Instructions for the task —
Scan the entries below and return each line that contains "library".

*** Begin section ***

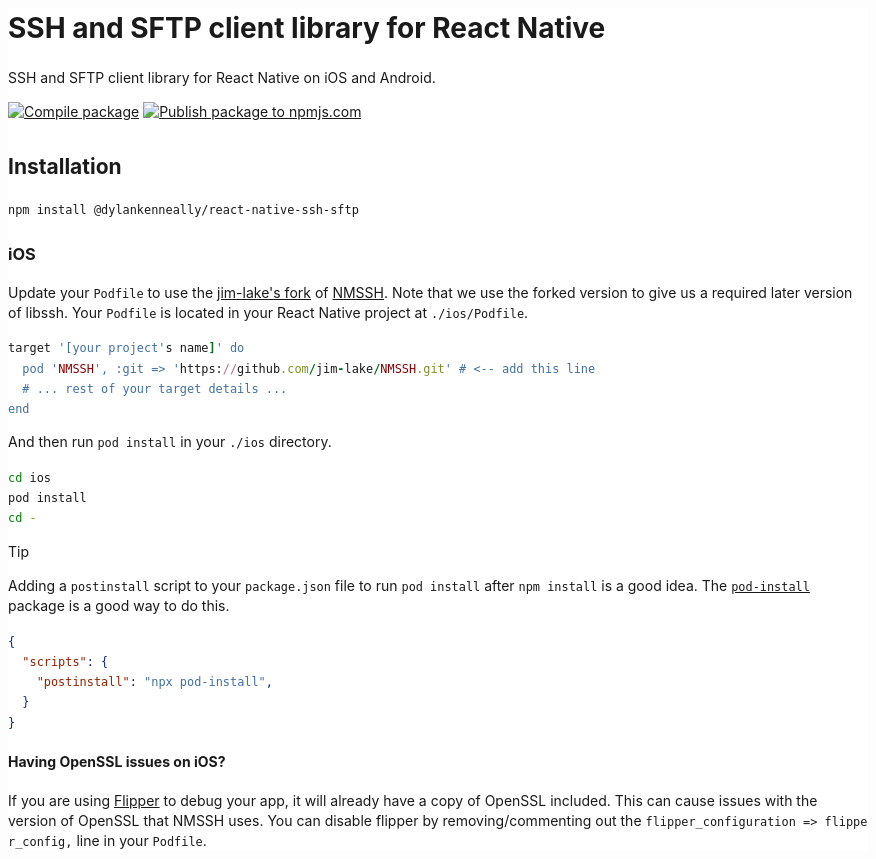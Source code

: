 # SSH and SFTP client library for React Native

SSH and SFTP client library for React Native on iOS and Android.

[![Compile package](https://github.com/dylankenneally/react-native-ssh-sftp/actions/workflows/compile.yml/badge.svg)](https://github.com/dylankenneally/react-native-ssh-sftp/actions/workflows/compile.yml) [![Publish package to npmjs.com](https://github.com/dylankenneally/react-native-ssh-sftp/actions/workflows/publish.yml/badge.svg)](https://github.com/dylankenneally/react-native-ssh-sftp/actions/workflows/publish.yml)

## Installation

```bash
npm install @dylankenneally/react-native-ssh-sftp
```

### iOS

Update your `Podfile` to use the [jim-lake's fork](https://github.com/jim-lake/NMSSH) of [NMSSH](https://github.com/NMSSH/NMSSH). Note that we use the forked version to give us a required later version of libssh. Your `Podfile` is located in your React Native project at `./ios/Podfile`.

```ruby
target '[your project's name]' do
  pod 'NMSSH', :git => 'https://github.com/jim-lake/NMSSH.git' # <-- add this line
  # ... rest of your target details ...
end
```

And then run `pod install` in your `./ios` directory.

```bash
cd ios
pod install
cd -
```

> [!TIP]
> Adding a `postinstall` script to your `package.json` file to run `pod install` after `npm install` is a good idea. The [`pod-install`](https://www.npmjs.com/package/pod-install) package is a good way to do this.
>
> ```json
> {
>   "scripts": {
>     "postinstall": "npx pod-install",
>   }
> }
> ```

#### Having OpenSSL issues on iOS?

If you are using [Flipper](https://fbflipper.com/) to debug your app, it will already have a copy of OpenSSL included. This can cause issues with the version of OpenSSL that NMSSH uses. You can disable flipper by removing/commenting out the `flipper_configuration => flipper_config,` line in your `Podfile`.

*** End section ***

Answer —
: # SSH and SFTP client library for React Native
SSH and SFTP client library for React Native on iOS and Android.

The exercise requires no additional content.